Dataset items
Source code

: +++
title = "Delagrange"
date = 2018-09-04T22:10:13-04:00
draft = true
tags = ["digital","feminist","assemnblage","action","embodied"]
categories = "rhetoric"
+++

**Task statement**
With nothing left out, copy the data above exactly.

**Answer for the task**
Source code

: +++
title = "Delagrange"
date = 2018-09-04T22:10:13-04:00
draft = true
tags = ["digital","feminist","assemnblage","action","embodied"]
categories = "rhetoric"
+++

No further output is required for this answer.